自由放任ということばはA.スミスの《国富論》(1875)の主張を要約したものとして知られている。そして,しばしば,自由放任,レッセ・フェールとは現実の経済をあるがままに放置せよ,あるいは,すべての経済主体とくに生産者(企業)に好き勝手にやらせるのがよい,という意味であるかのように誤解されてきた。この誤解の源は,資本主義のとらえ方が,D.リカードやJ.S.ミルなどのイギリス古典派ないしは19世紀後半のアメリカで俗流化されたことにある。

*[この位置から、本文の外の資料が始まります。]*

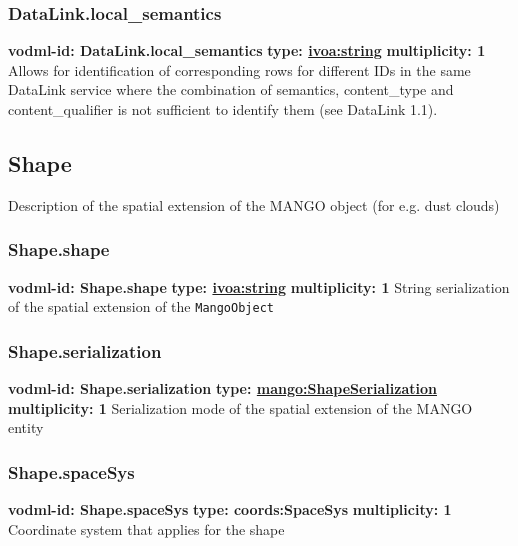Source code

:     \subsubsection{DataLink.local\_semantics}
    \textbf{vodml-id: DataLink.local\_semantics} \newline
    \textbf{type: \hyperref[sect:ivoa]{ivoa:string}} \newline
    \textbf{multiplicity: 1} \newline
    Allows for identification of corresponding rows for different IDs in the same DataLink service where the combination of semantics, content\_type and content\_qualifier is not sufficient to identify them (see DataLink 1.1).

  \subsection{Shape}
    \label{sect:Shape}
    Description of the spatial extension of the MANGO object (for e.g. dust clouds)

    \subsubsection{Shape.shape}
    \textbf{vodml-id: Shape.shape} \newline
    \textbf{type: \hyperref[sect:ivoa]{ivoa:string}} \newline
    \textbf{multiplicity: 1} \newline
    String serialization of the spatial extension of the \texttt{MangoObject}

    \subsubsection{Shape.serialization}
    \textbf{vodml-id: Shape.serialization} \newline
    \textbf{type: \hyperref[sect:ShapeSerialization]{mango:ShapeSerialization}} \newline
    \textbf{multiplicity: 1} \newline
    Serialization mode of the spatial extension of the MANGO entity

    \subsubsection{Shape.spaceSys}
    \textbf{vodml-id: Shape.spaceSys} \newline
    \textbf{type: coords:SpaceSys} \newline
    \textbf{multiplicity: 1} \newline
    Coordinate system that applies for the shape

スミスが自由放任を主張した背景には,17,18世紀のイギリスにおいて重商主義による保護貿易主義や徒弟条令などによって,一部の業者が政治権力と結託して市場を独占していたことがある。その状態にスミスは,だれでも自由に市場での競争に参加させるべきだ,と抗議したのであった。つまり,もともとは独占排除のキャンペーンのための標語だったのである。現代の自由競争市場理論の骨格となっている一般均衡理論の始祖であるL.ワルラスはその《応用経済学研究》(1898)において,くり返し古典派経済学的な自由放任論の誤りを指摘し,フランス重農主義以来の自由放任の主張は,市場に参加する諸経済主体が互いに対等に競争できるような環境条件を整備せよ,という意味に解されねばならないことを強調した。ワルラスの解釈はまさにスミスの意味したことと一致している。レッセ・フェールとは本来,潜在する自由競争のエネルギーが現実の市場において解放されうるような条件を整えよ,という意味の主張である。それが19世紀前半のイギリス,同後半のアメリカなどでは,民間市場において自然発生した強力な独占体が強者の自由をほしいままにすることまでも含めて,勝手にやらせるべきだという主張であるかのように曲解されたのだった。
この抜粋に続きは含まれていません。